Antes
de que pliegues este artículo en algún pasillo de tus recuerdos, me gustaría que
te asomaras a una ventana, un balcón también nos vale, y que te fijaras,
serenamente, sobre el horizonte que nos dibuja estos días el firmamento.
Si a la hora de
leerlo la lluvia está besando tejados y canaletas, espérate a que escampe, y
con sosiego préstale tu atención a ese lienzo que cada tarde se descuelga del
marco para descansar y te darás cuenta, sin apenas esforzarte, sin apenas parpadear,
de que ya no están entre nosotros las nubes de la hipocresía, esas que se alimentan
de los escaparates de diciembre, y que a mediados del mes de enero huyen
recelosas ante la idea de jalar de nuestras manos ante cuestas interminables.
Por más años que
se acumulan en mis huesos, al alejarse estas fiestas me sigue sorprendiendo la
actitud que toman algunos humanos que viven al son que marcan las hojas del
calendario.
El que es bueno
por naturaleza, respira bondad a cada paso que da, comparte su ternura y empatiza
con el más débil sin apenas hacerse preguntas, pero el que pretende revestir de
bondad cada paso que va dando, al llegar a su casa lo primero que hace es
colgar detrás de la puerta ese maquillaje con el que tapa sus vergüenzas y disimula
sus carencias, pues probablemente se haya pisado varias veces con el dobladillo
de ese hábito que le viene demasiado grande.
Se de lo que les
hablo, y quizás tú también lo sepas.
De buenas a
primeras volvemos a las malas caras, a los malos gestos, a las malas contestaciones;
ya nadie saluda con alegría, ya nadie se alegra al saludarnos, y cuando dos
miradas se tropiezan, no somos capaces de acunarlas, pues quizás pensemos que
ya no tengan cabida bajo nuestras trincheras, esas que enfoscamos con porciones
de egoísmo y ruindad a partes iguales.
Y llegados a
este punto, ya no es necesario disimular, ya no es necesario actuar, ya no es
necesario seguir fingiendo bajo mascaras que alimentan aquella afirmación
latina de que el hombre es un lobo para
el propio hombre, y en estos tiempos que corren nadie duda en pisotear, en humillar,
en juzgar sin previamente dudar buscando única y exclusivamente el beneficio de
uno mismo, alcanzando entre todos que el verbo que más se conjugue sea el de desilusionar.
Desilusionarse ante
una espera, ante un sueño, ante un futuro que tiñe de trazos negros este
presente; desilusionarse ante la ausencia de oportunidades que no nos dan a
jóvenes formados y preparados aludiendo que aún no tenemos arrugas que
demuestren nuestra experiencia; desilusionarse ante una vida que por día va
perdiendo su sentido y cuyo jugo se nos está escapando por el sumidero de
nuestras ilusiones.
Carezco de la
solución para acallar a estos gritos desesperados,
pero simplemente con que hiciéramos las cosas con un poquito más de cariño de
las que las hacemos podríamos alejar -para siempre-, a esas nubes que tanto y
tanto daño nos hacen. ¿No crees?
Pongo el alma en todo lo que hago.

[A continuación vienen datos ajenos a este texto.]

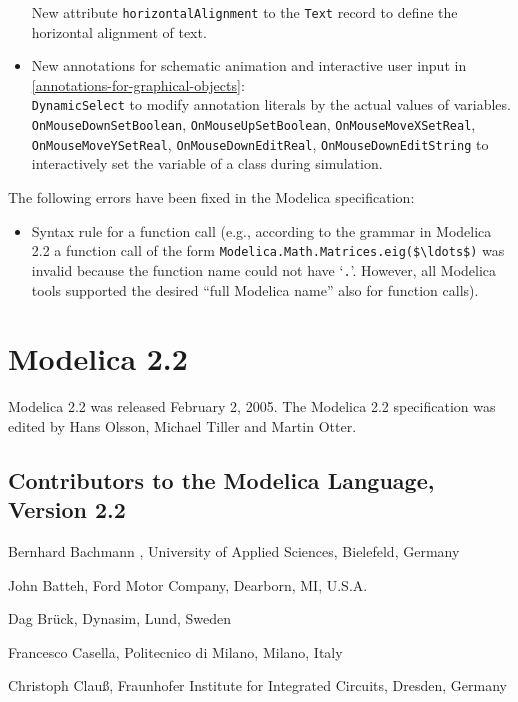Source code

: \begin{itemize}
  New attribute \lstinline!horizontalAlignment! to the \lstinline!Text! record to define the horizontal alignment of text.
\item
  New annotations for schematic animation and interactive user input in
  \cref{annotations-for-graphical-objects}:\\
  \lstinline!DynamicSelect! to modify annotation literals by the actual values of variables.\\
  \lstinline!OnMouseDownSetBoolean!, \lstinline!OnMouseUpSetBoolean!, \lstinline!OnMouseMoveXSetReal!,
  \lstinline!OnMouseMoveYSetReal!, \lstinline!OnMouseDownEditReal!, \lstinline!OnMouseDownEditString! to
  interactively set the variable of a class during simulation.
\end{itemize}

The following errors have been fixed in the Modelica specification:
\begin{itemize}
\item
  Syntax rule for a function call (e.g., according to the grammar in
  Modelica 2.2 a function call of the form
  \lstinline!Modelica.Math.Matrices.eig($\ldots$)! was invalid because the function name
  could not have `\lstinline!.!'. However, all Modelica tools supported the
  desired ``full Modelica name'' also for function calls).
\end{itemize}

\section{Modelica 2.2}\label{modelica-2-2}

Modelica 2.2 was released February 2, 2005. The Modelica 2.2
specification was edited by Hans Olsson, Michael Tiller and Martin
Otter.

\subsection{Contributors to the Modelica Language, Version 2.2}\label{contributors-to-the-modelica-language-version-2-2}
\indent\indent
Bernhard Bachmann , University of Applied Sciences, Bielefeld, Germany

John Batteh, Ford Motor Company, Dearborn, MI, U.S.A.

Dag Brück, Dynasim, Lund, Sweden

Francesco Casella, Politecnico di Milano, Milano, Italy

Christoph Clauß, Fraunhofer Institute for Integrated Circuits, Dresden,
Germany

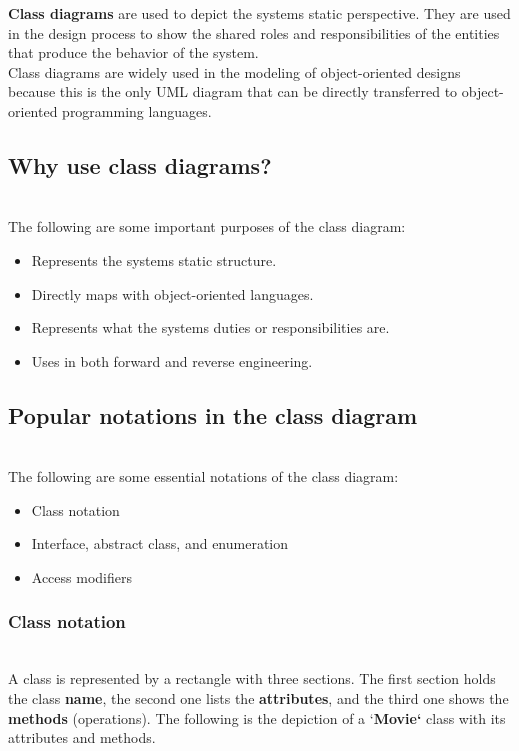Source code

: 

\textbf{Class diagrams} are used to depict the system\textquotesingle s static perspective. They are used in the design process to show the shared roles and responsibilities of the entities that produce the behavior of the system.
\\
Class diagrams are widely used in the modeling of object-oriented designs because this is the only UML diagram that can be directly transferred to object-oriented programming languages.

\subsection{Why use class diagrams?}\label{why-use-class-diagrams}
\\
The following are some important purposes of the class diagram:

\begin{itemize}
\item
Represents the system\textquotesingle s static structure.
\item
Directly maps with object-oriented languages.
\item
Represents what the system\textquotesingle s duties or responsibilities are.
\item
Uses in both forward and reverse engineering.
\end{itemize}

\subsection{Popular notations in the class diagram}\label{popular-notations-in-the-class-diagram}
\\
The following are some essential notations of the class diagram:

\begin{itemize}
\item
Class notation
\item
Interface, abstract class, and enumeration
\item
Access modifiers
\end{itemize}

\subsubsection{Class notation}\label{class-notation}
\\
A class is represented by a rectangle with three sections. The first section holds the class \textbf{name}, the second one lists the \textbf{attributes}, and the third one shows the \textbf{methods} (operations). The following is the depiction of a `\textbf{Movie`} class with its attributes and methods.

Siempre. Da igual si el calendario marca una fecha en la que es "obligatorio" o no. Las arrugas, el tiempo, me han devuelto muchas alegrías entre las que se han ido colando también decepciones, pero de todo se aprende...
ResponderEliminarBesos, Alberto.
Una buena reflexión, Alberto.
ResponderEliminarSaludos.
Manuel
La Navidad este año a sido un poco ficticia, no te cuento como es Enero triste y duro de llevar.
ResponderEliminarPero bueno eso es lo que hay y nos tenemos que conformar, miremos como llueve y después sale el sol y vivamos con buena voluntad el día a día...saludos Alberto...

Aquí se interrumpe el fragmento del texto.